Today we are not talking about how to set up and run the new StockTwits Desktop. For that sort of tutorial check out what Justin Paterno has to say on setting up your very own version of the software. Instead we are talking about the broader notion of idea generation.
Dissenters can give us the greatest gift of all: an open mind. This is the prerequisite for a flexible approach toward investing. As Thomas Dewar stated: “Minds are like parachutes. They only function when they are open.”
As investors we are bombarded with fact and opinion on a continual basis. That does not mean we approach each item with an open mind. As traders we are often looking to find information that confirms our already firmly held beliefs. In short, we are all plagued by confirmation bias:
Confirmation bias is an irrational tendency to search for, interpret or remember information in a way that confirms one’s preconceptions or working hypotheses.
The process of trading is nothing else if not the generation of working hypotheses. Testing a hypothesis takes form as a trade. In science a well-constructed hypothesis must be testable, that is falsifiable. The same holds true in trading.
Each and every trade (or investment) must have a trigger by which the trade is found to be false. For traders this often takes the form of a price (or time) stop. For investors it may have some fundamental basis. In either case, entering into a trade without some means by which you can judge your hypothesis to be false is almost always a mistake. That is how novice investors end up riding losing trades down.
A recent example of this is the case of the United States Natural Gas Fund (UNG). There has been a cadre of traders keen on the long-term bullish case for natural gas prices. Unfortunately many of them have ignored the fact that natural gas prices have been in a pronounced downtrend and their vehicle of choice has lost touch with its net asset value. While the long term case for natural gas prices may still be intact, the near term performance has (for now) falsified that view.
The good news is that it is now trivial to expose yourself to countervailing viewpoints. In our daily linkfests we often link to posts that are at odds with each other. You can also do this at home on a do-it-yourself basis. Whether it be on blogs, Twitter or StockTwits it is easy to find investors and/or traders who approach the markets in a different fashion than your own.

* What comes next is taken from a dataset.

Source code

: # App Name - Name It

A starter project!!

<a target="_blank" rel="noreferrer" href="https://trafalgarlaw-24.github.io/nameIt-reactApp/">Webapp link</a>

For instance, a fundamental investor may want to see what a technical trader has to say. A day trader may find it useful to follow someone with a longer term horizon. A technical trader may want to follow a quant who automates their approach to the market. As you can see the permutations are endless.
The point is that no one person (or method) has all the answers. We learned this early on as a fan of Jack Schwager’s Market Wizards. The fact is that there are as many ways to make money in the markets as there are traders. Feel free to follow traders of a like mind. However, the opportunity today is to expose yourself to some new ways of thinking about the markets. The positive thing is that in the age of services like StockTwits, exposing yourself to a range of opinions is just a click or two away.
*Disclosure – Please note that Abnormal Returns is a partner with StockTwits.